Just months before his arrest, he joined the breakaway West Point chapter, now operating out of a rented south Langley home near the U.S. border.
Hells Angels spokesman Rick Ciarniello did not respond to an emailed request for comment on Amero’s release.
Brad Stephen, a biker expert and retired Vancouver police officer, said Wednesday that Amero “is a formidable member within the Hells Angels and within the underworld in general.”
“He has managed to create alliances with different crime groups and been extremely successful and has made a lot of money in the drug trafficking business.”
If he returns to B.C. as expected, anti-gang police will be watching.
Sgt. Brenda Winpenny of the Combined Forces Special Enforcement Unit said police would take the appropriate action if Amero resumes his position in the Lower Mainland underworld.
“How he chooses to conduct himself when he gets back will obviously be on him,” Winpenny said. “We are very aware of the current gang landscape and the conflicts, and if he chooses to involve himself in that we would dedicate as many resources as possible to address that.”
When Amero was arrested in 2012, the B.C. head of CFSEU at the time said that Amero and two others charged in Quebec were “key figures” in gang violence in B.C.
Amero had formed the Wolf Pack alliance with some members of the Red Scorpion gang and some Independent Soldiers.

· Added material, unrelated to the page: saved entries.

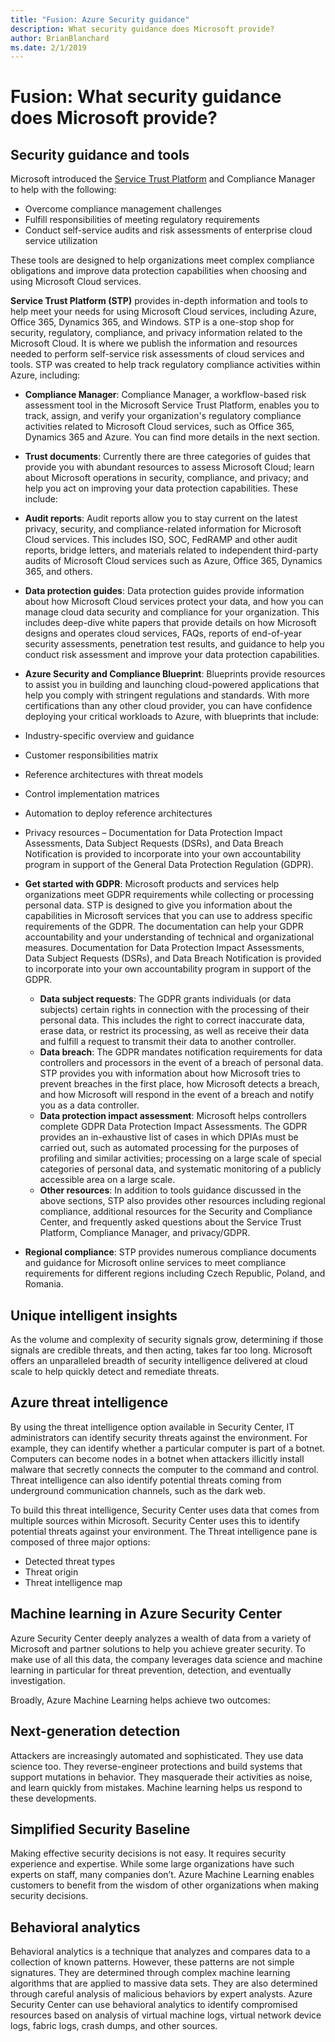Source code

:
 ```yaml
---
title: "Fusion: Azure Security guidance"
description: What security guidance does Microsoft provide?
author: BrianBlanchard
ms.date: 2/1/2019
---
```


<!-- markdownlint-disable MD026 -->

# Fusion: What security guidance does Microsoft provide?

<!-- markdownlint-disable MD026 -->

## Security guidance and tools

Microsoft introduced the [Service Trust Platform](https://www.microsoft.com/trustcenter/stp/default.aspx) and Compliance Manager to help with the following:

- Overcome compliance management challenges
- Fulfill responsibilities of meeting regulatory requirements
- Conduct self-service audits and risk assessments of enterprise cloud service utilization

These tools are designed to help organizations meet complex compliance obligations and improve data protection capabilities when choosing and using Microsoft Cloud services.

**Service Trust Platform (STP)** provides in-depth information and tools to help meet your needs for using Microsoft Cloud services, including Azure, Office 365, Dynamics 365, and Windows. STP is a one-stop shop for security, regulatory, compliance, and privacy information related to the Microsoft Cloud. It is where we publish the information and resources needed to perform self-service risk assessments of cloud services and tools. STP was created to help track regulatory compliance activities within Azure, including:

- **Compliance Manager**: Compliance Manager, a workflow-based risk assessment tool in the Microsoft Service Trust Platform, enables you to track, assign, and verify your organization's regulatory compliance activities related to Microsoft Cloud services, such as Office 365, Dynamics 365 and Azure. You can find more details in the next section.
- **Trust documents**: Currently there are three categories of guides that provide you with abundant resources to assess Microsoft Cloud; learn about Microsoft operations in security, compliance, and privacy; and help you act on improving your data protection capabilities. These include:
- **Audit reports**: Audit reports allow you to stay current on the latest privacy, security, and compliance-related information for Microsoft Cloud services. This includes ISO, SOC, FedRAMP and other audit reports, bridge letters, and materials related to independent third-party audits of Microsoft Cloud services such as Azure, Office 365, Dynamics 365, and others.
- **Data protection guides**: Data protection guides provide information about how Microsoft Cloud services protect your data, and how you can manage cloud data security and compliance for your organization. This includes deep-dive white papers that provide details on how Microsoft designs and operates cloud services, FAQs, reports of end-of-year security assessments, penetration test results, and guidance to help you conduct risk assessment and improve your data protection capabilities.
- **Azure Security and Compliance Blueprint**: Blueprints provide resources to assist you in building and launching cloud-powered applications that help you comply with stringent regulations and standards. With more certifications than any other cloud provider, you can have confidence deploying your critical workloads to Azure, with blueprints that include:

- Industry-specific overview and guidance
- Customer responsibilities matrix
- Reference architectures with threat models
- Control implementation matrices
- Automation to deploy reference architectures
- Privacy resources – Documentation for Data Protection Impact Assessments, Data Subject Requests (DSRs), and Data Breach Notification is provided to incorporate into your own accountability program in support of the General Data Protection Regulation (GDPR).

- **Get started with GDPR**: Microsoft products and services help organizations meet GDPR requirements while collecting or processing personal data. STP is designed to give you information about the capabilities in Microsoft services that you can use to address specific requirements of the GDPR. The documentation can help your GDPR accountability and your understanding of technical and organizational measures. Documentation for Data Protection Impact Assessments, Data Subject Requests (DSRs), and Data Breach Notification is provided to incorporate into your own accountability program in support of the GDPR.
  - **Data subject requests**: The GDPR grants individuals (or data subjects) certain rights in connection with the processing of their personal data. This includes the right to correct inaccurate data, erase data, or restrict its processing, as well as receive their data and fulfill a request to transmit their data to another controller.
  - **Data breach**: The GDPR mandates notification requirements for data controllers and processors in the event of a breach of personal data. STP provides you with information about how Microsoft tries to prevent breaches in the first place, how Microsoft detects a breach, and how Microsoft will respond in the event of a breach and notify you as a data controller.
  - **Data protection impact assessment**: Microsoft helps controllers complete GDPR Data Protection Impact Assessments. The GDPR provides an in-exhaustive list of cases in which DPIAs must be carried out, such as automated processing for the purposes of profiling and similar activities; processing on a large scale of special categories of personal data, and systematic monitoring of a publicly accessible area on a large scale.
  - **Other resources**: In addition to tools guidance discussed in the above sections, STP also provides other resources including regional compliance, additional resources for the Security and Compliance Center, and frequently asked questions about the Service Trust Platform, Compliance Manager, and privacy/GDPR.
- **Regional compliance**: STP provides numerous compliance documents and guidance for Microsoft online services to meet compliance requirements for different regions including Czech Republic, Poland, and Romania.

## Unique intelligent insights

As the volume and complexity of security signals grow, determining if those signals are credible threats, and then acting, takes far too long. Microsoft offers an unparalleled breadth of security intelligence delivered at cloud scale to help quickly detect and remediate threats.

## Azure threat intelligence

By using the threat intelligence option available in Security Center, IT administrators can identify security threats against the environment. For example, they can identify whether a particular computer is part of a botnet. Computers can become nodes in a botnet when attackers illicitly install malware that secretly connects the computer to the command and control. Threat intelligence can also identify potential threats coming from underground communication channels, such as the dark web.

To build this threat intelligence, Security Center uses data that comes from multiple sources within Microsoft. Security Center uses this to identify potential threats against your environment. The Threat intelligence pane is composed of three major options:

- Detected threat types
- Threat origin
- Threat intelligence map

## Machine learning in Azure Security Center

Azure Security Center deeply analyzes a wealth of data from a variety of Microsoft and partner solutions to help you achieve greater security. To make use of all this data, the company leverages data science and machine learning in particular for threat prevention, detection, and eventually investigation.

Broadly, Azure Machine Learning helps achieve two outcomes:

## Next-generation detection

Attackers are increasingly automated and sophisticated. They use data science too. They reverse-engineer protections and build systems that support mutations in behavior. They masquerade their activities as noise, and learn quickly from mistakes. Machine learning helps us respond to these developments.

## Simplified Security Baseline

Making effective security decisions is not easy. It requires security experience and expertise. While some large organizations have such experts on staff, many companies don’t. Azure Machine Learning enables customers to benefit from the wisdom of other organizations when making security decisions.

## Behavioral analytics

Behavioral analytics is a technique that analyzes and compares data to a collection of known patterns. However, these patterns are not simple signatures. They are determined through complex machine learning algorithms that are applied to massive data sets. They are also determined through careful analysis of malicious behaviors by expert analysts. Azure Security Center can use behavioral analytics to identify compromised resources based on analysis of virtual machine logs, virtual network device logs, fabric logs, crash dumps, and other sources.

Amero, Scorpion Jonathan Bacon and Independent Soldier James Riach were in a Porsche Cayenne outside Kelowna’s Delta Grand Hotel in August 2011 when it was shot up by masked gunmen.
Bacon was killed in the shooting, while Amero was seriously injured. Riach escaped injury.
Three rival gangsters — Jujhar Khun-Khun, Michael Jones and Jason McBride — are currently on trial in Kelowna on first-degree murder charges.
After his near-death experience, Amero moved to Montreal, but would return to B.C. When he visited Vancouver in January 2012, police warned him he might be targeted again.
While Amero is now tasting freedom for the first time in five years, his former co-accused from B.C. haven’t fared as well.
Alkhalil was sentenced in Toronto in June to life in prison for hiring a hitman to kill Johnnie Raposso in Little Italy in June 2012.
And Shane “Wheels” Maloney, a B.C. native who joined Montreal’s West End gang, pleaded guilty in the Loquace case and was sentenced in May to 10 years in jail.
Winpenny said that if Amero wants to change his ways, police are there to help.
“We would like to offer Mr. Amero the opportunity to take advantage of the services offered by our gang exiting and outreach program,” she said. “He can contact the CFSEU-BC at 778-918-2287 if he would like help leaving his gang ties and lifestyle.”